Study material section start
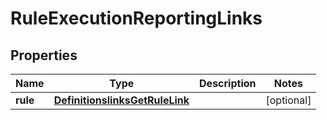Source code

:
# RuleExecutionReportingLinks

## Properties
Name | Type | Description | Notes
------------ | ------------- | ------------- | -------------
**rule** | [**DefinitionslinksGetRuleLink**](DefinitionslinksGetRuleLink.md) |  |  [optional]



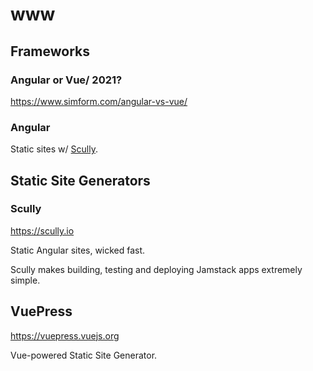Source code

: # www

## Frameworks

### Angular or Vue/ 2021?

https://www.simform.com/angular-vs-vue/

### Angular

Static sites w/ [Scully](scully).

## Static Site Generators

### Scully

https://scully.io

Static Angular sites, wicked fast.

Scully makes building, testing and deploying Jamstack apps extremely simple.

## VuePress

https://vuepress.vuejs.org

Vue-powered Static Site Generator.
Study material section end
_Exercise goal:_ The line containing "## Static Site Generators" and all lines after it, through the last line of the data, should be retyped exactly.

_Response:_
## Static Site Generators

### Scully

https://scully.io

Static Angular sites, wicked fast.

Scully makes building, testing and deploying Jamstack apps extremely simple.

## VuePress

https://vuepress.vuejs.org

Vue-powered Static Site Generator.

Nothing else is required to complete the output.